The fighting began to subside in 2027 and the remaining Ancillae began claiming control of the ruins.  The sects which for so long ruled the night, no longer existed.  The traditional loyalties to elders dissolved and coterie packs took their place.  Among the kindred, only the Nosferatu and Tremere maintained their traditional hierarchy with a meritocracy determining leadership.  The other clans grouped together in small groups where Ventrue, Brujah, Toreador, and Malkavians associate with those in a specific genre or location.  Members of Lasombra and antitribu were accepted in these groups as well.  Gangrel may associate with the other clans if those individuals reside on the edge of the city limits.   Most major cities have a leader, but each group elected a representative to sit on a council rather than the traditional age of a kindred.  The real losers in the war were the Tzimisce who embraced fleshcraft.  Viewed as a breech of the Masquerade during a time where hunters were active, the survivors forced Tzimisce to return to Eastern Europe.

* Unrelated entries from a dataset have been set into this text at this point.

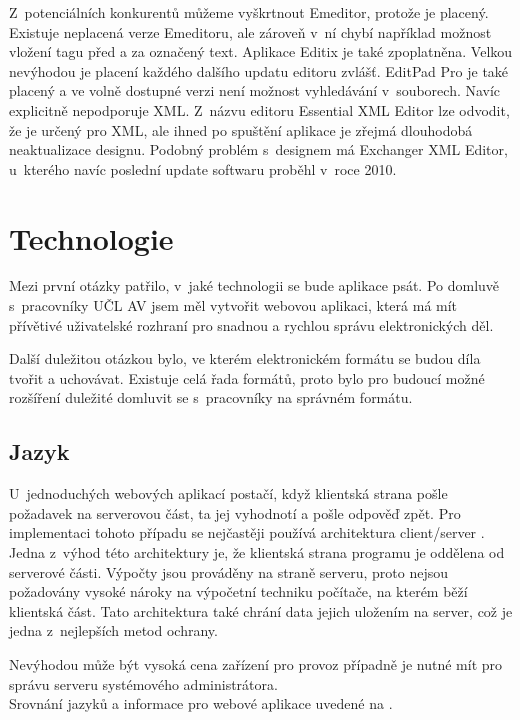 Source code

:              Z~potenciálních konkurentů můžeme vyškrtnout Emeditor, protože je placený. Existuje neplacená verze Emeditoru, ale zároveň v~ní chybí například možnost vložení tagu před a za označený text. Aplikace Editix je také zpoplatněna. Velkou nevýhodou je placení každého dalšího updatu editoru zvlášť. EditPad Pro je také placený a ve volně dostupné verzi není možnost vyhledávání v~souborech. Navíc explicitně nepodporuje XML. Z~názvu editoru Essential XML Editor lze odvodit, že je určený pro XML, ale ihned po spuštění aplikace je zřejmá dlouhodobá neaktualizace designu. Podobný problém s~designem má Exchanger XML Editor, u~kterého navíc poslední update softwaru proběhl v~roce 2010.
        
            
    \section{Technologie}
        Mezi první otázky patřilo, v~jaké technologii se bude aplikace psát. Po domluvě s~pracovníky UČL AV jsem měl vytvořit webovou aplikaci, která má mít přívětivé uživatelské rozhraní pro snadnou a rychlou správu elektronických děl.
        
        Další duležitou otázkou bylo, ve kterém elektronickém formátu se budou díla tvořit a uchovávat. Existuje celá řada formátů, proto bylo pro budoucí možné rozšíření duležité domluvit se s~pracovníky na správném formátu.
        
        \subsection{Jazyk}
            U~jednoduchých webových aplikací postačí, když klientská strana pošle požadavek na serverovou část, ta jej vyhodnotí a pošle odpověď zpět. Pro implementaci tohoto případu se nejčastěji používá architektura client/server \cite{languages}. 
            Jedna z~výhod této architektury je, že klientská strana programu je oddělena od serverové části. Výpočty jsou prováděny na straně serveru, proto nejsou požadovány vysoké nároky na výpočetní techniku počítače, na kterém běží klientská část. Tato architektura také chrání data jejich uložením na server, což je jedna z~nejlepších metod ochrany.
            
            Nevýhodou může být vysoká cena zařízení pro provoz případně je nutné mít pro správu serveru systémového administrátora.\\
            Srovnání jazyků a informace pro webové aplikace uvedené na \cite{languages}.
            
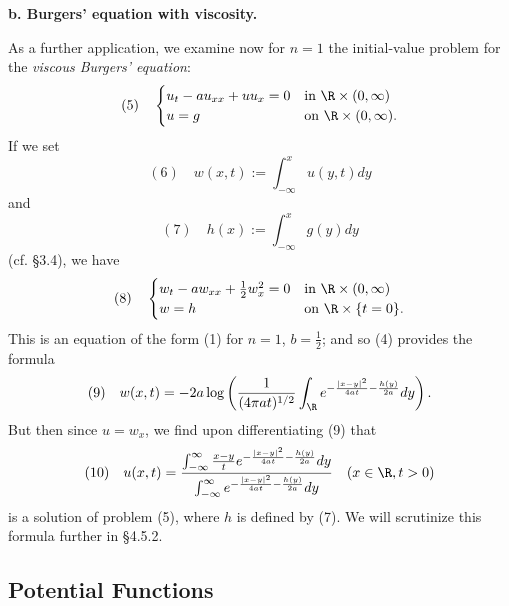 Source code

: \textbf{b. Burgers' equation with viscosity.}

\begin{example}
\label{ex:viscous-burgers-hopf-cole}
As a further application, we examine now for $n = 1$ the initial-value problem for the \textit{viscous Burgers' equation}:
$$(5) \quad \begin{cases} u_t - au_{xx} + uu_x = 0 & \text{in } \R \times (0, \infty) \\ u = g & \text{on } \R \times (0, \infty). \end{cases}$$
If we set
$$(6) \quad w(x,t) := \int_{-\infty}^x u(y,t) dy$$
and
$$(7) \quad h(x) := \int_{-\infty}^x g(y) dy$$
(cf. \S3.4), we have
$$(8) \quad \begin{cases} w_t - aw_{xx} + \frac{1}{2}w_x^2 = 0 & \text{in } \R \times (0, \infty) \\ w = h & \text{on } \R \times \{t = 0\}. \end{cases}$$
This is an equation of the form (1) for $n = 1$, $b = \frac{1}{2}$; and so (4) provides the formula
$$(9) \quad w(x,t) = -2a \log \left( \frac{1}{(4\pi at)^{1/2}} \int_{\R} e^{-\frac{|x-y|^2}{4at} - \frac{h(y)}{2a}} dy \right).$$
But then since $u = w_x$, we find upon differentiating (9) that
$$(10) \quad u(x,t) = \frac{\int_{-\infty}^\infty \frac{x-y}{t} e^{-\frac{|x-y|^2}{4at} - \frac{h(y)}{2a}} dy}{\int_{-\infty}^\infty e^{-\frac{|x-y|^2}{4at} - \frac{h(y)}{2a}} dy} \quad (x \in \R, t > 0)$$
is a solution of problem (5), where $h$ is defined by (7). We will scrutinize this formula further in \S4.5.2.
\end{example}

\subsection{Potential Functions}
\label{sec:potential-functions}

It has been 18 months since the great war ended, Jacksonville had an Ancillae Lasombra named Lucretia Nomandu rise to rule the city.  So far, she keeps a hands-off approach expecting group leaders to rule their coterie.  She has stepped in at times with devastating results when needed.  Coteries are free to travel through the city but must be aware of the rules that the controlling coterie has for that community.

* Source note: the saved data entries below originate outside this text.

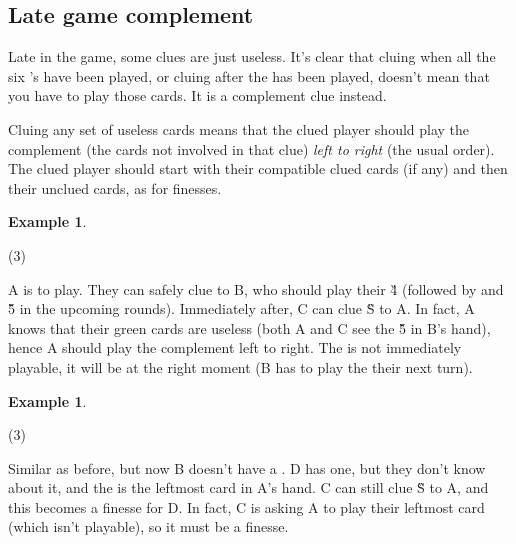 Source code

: \documentclass[a4paper]{article}
\theoremstyle{plain}
\theoremstyle{definition}
\newtheorem{example}[theorem]{Example}
\begin{document}
\subsection{Late game complement}

Late in the game, some clues are just useless. It's clear that cluing  when all the six 's have been played, or cluing  after the  has been played, doesn't mean that you have to play those cards. It is a complement clue instead.

Cluing any set of useless cards means that the clued player should play the complement (the cards not involved in that clue) \textit{left to right} (the usual order). The clued player should start with their compatible clued cards (if any) and then their unclued cards, as for finesses.

\begin{example}
	\hfill
	\begin{tasks}(3)
		\task[+]      
		\task[A]    
		\task[B]    
		\task[C]    
		\task[D]    
		\task[E]    
	\end{tasks}
	
	A is to play. They can safely clue  to B, who should play their \G{4} (followed by  and \G{5} in the upcoming rounds). Immediately after, C can clue \G{S} to A. In fact, A knows that their green cards are useless (both A and C see the \G{5} in B's hand), hence A should play the complement left to right. The  is not immediately playable, it will be at the right moment (B has to play the  their next turn).
\end{example}

\begin{example}
	\hfill
	\begin{tasks}(3)
		\task[+]      
		\task[A]    
		\task[B]    
		\task[C]    
		\task[D]    
		\task[E]    
	\end{tasks}
	
	Similar as before, but now B doesn't have a . D has one, but they don't know about it, and the  is the leftmost card in A's hand. C can still clue \G{S} to A, and this becomes a finesse for D. In fact, C is asking A to play their leftmost card (which isn't playable), so it must be a finesse.
\end{example}
\end{document}
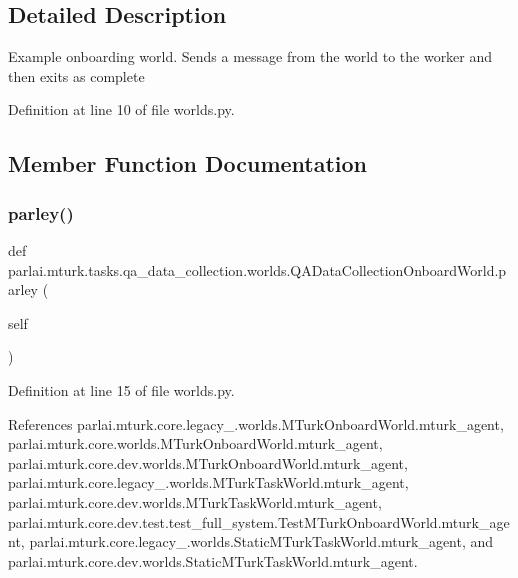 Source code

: \subsection{Detailed Description}
\begin{DoxyVerb}Example onboarding world. Sends a message from the world to the
worker and then exits as complete
\end{DoxyVerb}
 

Definition at line 10 of file worlds.\+py.



\subsection{Member Function Documentation}
\mbox{\label{classparlai_1_1mturk_1_1tasks_1_1qa__data__collection_1_1worlds_1_1QADataCollectionOnboardWorld_a2cbf0247b9bf28187bbfe164082ec5fb}} 
\subsubsection{\texorpdfstring{parley()}{parley()}}
{\footnotesize\ttfamily def parlai.\+mturk.\+tasks.\+qa\+\_\+data\+\_\+collection.\+worlds.\+Q\+A\+Data\+Collection\+Onboard\+World.\+parley (\begin{DoxyParamCaption}\item[{}]{self }\end{DoxyParamCaption})}



Definition at line 15 of file worlds.\+py.



References parlai.\+mturk.\+core.\+legacy\+\_.\+worlds.\+M\+Turk\+Onboard\+World.\+mturk\+\_\+agent, parlai.\+mturk.\+core.\+worlds.\+M\+Turk\+Onboard\+World.\+mturk\+\_\+agent, parlai.\+mturk.\+core.\+dev.\+worlds.\+M\+Turk\+Onboard\+World.\+mturk\+\_\+agent, parlai.\+mturk.\+core.\+legacy\+\_.\+worlds.\+M\+Turk\+Task\+World.\+mturk\+\_\+agent, parlai.\+mturk.\+core.\+dev.\+worlds.\+M\+Turk\+Task\+World.\+mturk\+\_\+agent, parlai.\+mturk.\+core.\+dev.\+test.\+test\+\_\+full\+\_\+system.\+Test\+M\+Turk\+Onboard\+World.\+mturk\+\_\+agent, parlai.\+mturk.\+core.\+legacy\+\_.\+worlds.\+Static\+M\+Turk\+Task\+World.\+mturk\+\_\+agent, and parlai.\+mturk.\+core.\+dev.\+worlds.\+Static\+M\+Turk\+Task\+World.\+mturk\+\_\+agent.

Chapter 1 (Begins 26 December); First Coast Rising:  The characters begin to learn the surviving characters, various groups within the city, explore the ruins, and figure out what the future will be like.

Chapter 2 (Begins approx. 16 January); Dance with the Devil; The characters learn about disturbing events taking place in their area that is gaining unwanted attention and making their lives miserable.

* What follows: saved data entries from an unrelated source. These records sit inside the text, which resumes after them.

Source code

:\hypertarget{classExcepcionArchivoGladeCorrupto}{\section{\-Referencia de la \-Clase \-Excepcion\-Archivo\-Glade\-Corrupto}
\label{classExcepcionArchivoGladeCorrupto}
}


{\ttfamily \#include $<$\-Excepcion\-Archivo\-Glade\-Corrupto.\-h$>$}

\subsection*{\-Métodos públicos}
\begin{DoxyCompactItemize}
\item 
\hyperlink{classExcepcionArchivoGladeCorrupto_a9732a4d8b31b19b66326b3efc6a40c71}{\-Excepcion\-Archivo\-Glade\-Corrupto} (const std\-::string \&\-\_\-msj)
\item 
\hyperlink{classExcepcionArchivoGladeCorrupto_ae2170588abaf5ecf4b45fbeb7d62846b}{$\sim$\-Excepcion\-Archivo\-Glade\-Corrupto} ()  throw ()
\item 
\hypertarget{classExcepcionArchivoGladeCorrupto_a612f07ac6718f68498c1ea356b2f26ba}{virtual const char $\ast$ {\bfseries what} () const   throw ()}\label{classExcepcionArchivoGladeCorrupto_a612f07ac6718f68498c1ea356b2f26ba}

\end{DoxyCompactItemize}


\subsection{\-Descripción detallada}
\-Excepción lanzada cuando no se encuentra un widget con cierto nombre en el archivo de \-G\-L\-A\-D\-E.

1. What game system are you running? Vampire the Masquerade 5th ed.

2. What is the setting for the game? World of Darkness Jacksonville, Florida

3. How many Players are you looking for? 3-5 Players.

4. Will you be taking alternates, and if so, how many? Not at this time.

5. What's the gaming medium?  GitP Forum

6. What is the characters' starting status? Basic Neonate Creation Rules

7. How much gold or other starting funds will the characters begin with? N/A

8. Are there any particular clans that you want... or do not want? Base clans and Lasombra.  NO Tzimisce 

9. Method should Players generate characters? According to creation rules in basic book.

10. Does your game use alignment? 

11. What are your restrictions, if so? Any generation below 10th needs a good explanation.
11b. Any trait 4 or higher needs to be approved by ST.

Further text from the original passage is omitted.